There were strange noises coming from Buck House last night, with some sources claiming that the centuries old tradition of chastity, sorry, that should read the chastity belt, is to be reinstated among the aristocracy.
With shocked faces all around the breakfast table this morning, the people of Britain will be wondering if this really is the time to be announcing such an austere measure, but the powers that be are determined to learn lessons from past mistakes. They want to send a clear message to the public that romance can only go so far in an institution as complex as the royal family.
At the time of the last big wedding back in '81, the country was riding a veritable tsunami of self importance and puffed up rhetoric, and the early opinions on the purity of Charles' marriage to Diana turned out to be rather wide of the mark. In the end, the wave broke on the shores of our cherished, er, 'constitution', and we we're all lucky that the country managed to avoid a total 'meltdown'.
Then came Sarah and Andrew: a poor man's Charles and Di but still nothing to be sniffed at when a little bit of Royal worshiping was called for, as it was at that time.

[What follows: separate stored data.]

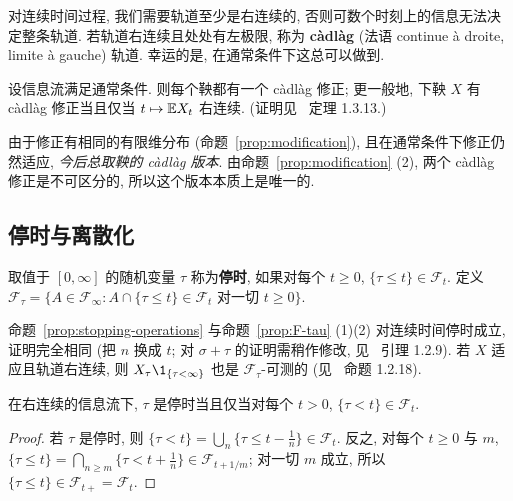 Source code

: 对连续时间过程, 我们需要轨道至少是右连续的, 否则可数个时刻上的信息无法决定整条轨道. 若轨道右连续且处处有左极限, 称为 \textbf{c\`adl\`ag} (法语 continue \`a droite, limite \`a gauche) 轨道. 幸运的是, 在通常条件下这总可以做到.

\begin{theorem}[鞅的正则化]\label{thm:regularization}
设信息流满足通常条件. 则每个鞅都有一个 c\`adl\`ag 修正; 更一般地, 下鞅 $X$ 有 c\`adl\`ag 修正当且仅当 $t\mapsto\E X_t$ 右连续. (证明见~\cite{karatzas} 定理 1.3.13.)
\end{theorem}

由于修正有相同的有限维分布 (命题~\ref{prop:modification}), 且在通常条件下修正仍然适应, \emph{今后总取鞅的 c\`adl\`ag 版本}. 由命题~\ref{prop:modification} (2), 两个 c\`adl\`ag 修正是不可区分的, 所以这个版本本质上是唯一的.

\subsection{停时与离散化}

\begin{definition}[连续时间停时]\label{def:ct-stopping-time}
取值于 $[0,\infty]$ 的随机变量 $\tau$ 称为\textbf{停时}, 如果对每个 $t\ge0$, $\{\tau\le t\}\in\mathcal{F}_t$. 定义 $\mathcal{F}_\tau=\{A\in\mathcal{F}_\infty: A\cap\{\tau\le t\}\in\mathcal{F}_t\text{ 对一切 }t\ge0\}$.
\end{definition}

命题~\ref{prop:stopping-operations} 与命题~\ref{prop:F-tau} (1)(2) 对连续时间停时成立, 证明完全相同 (把 $n$ 换成 $t$; 对 $\sigma+\tau$ 的证明需稍作修改, 见~\cite{karatzas} 引理 1.2.9). 若 $X$ 适应且轨道右连续, 则 $X_\tau\1_{\{\tau<\infty\}}$ 也是 $\mathcal{F}_\tau$-可测的 (见~\cite{karatzas} 命题 1.2.18).

\begin{lemma}\label{lem:optional-time}
在右连续的信息流下, $\tau$ 是停时当且仅当对每个 $t>0$, $\{\tau<t\}\in\mathcal{F}_t$.
\end{lemma}

\begin{proof}
若 $\tau$ 是停时, 则 $\{\tau<t\}=\bigcup_n\{\tau\le t-\frac{1}{n}\}\in\mathcal{F}_t$. 反之, 对每个 $t\ge0$ 与 $m$, $\{\tau\le t\}=\bigcap_{n\ge m}\{\tau<t+\frac{1}{n}\}\in\mathcal{F}_{t+1/m}$; 对一切 $m$ 成立, 所以 $\{\tau\le t\}\in\mathcal{F}_{t+}=\mathcal{F}_t$.
\end{proof}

It turned out that, with Sarah's chastity literally having been written all over her face by God, the 'highse of Windsaar' took its eye off the ball a bit, and the final tragedy of England's Rose unfolded on that harrowing night in Paris.
So, it seems that romance is dead, and the burden of duty must weigh heavily around the vadge of her madge to be, Kate Middleton. So, in the future, if you ever hear strange noises seeping from the palace, at least you'll know that its William's willy, and not anyone else's ,that's responsible for all the commotion.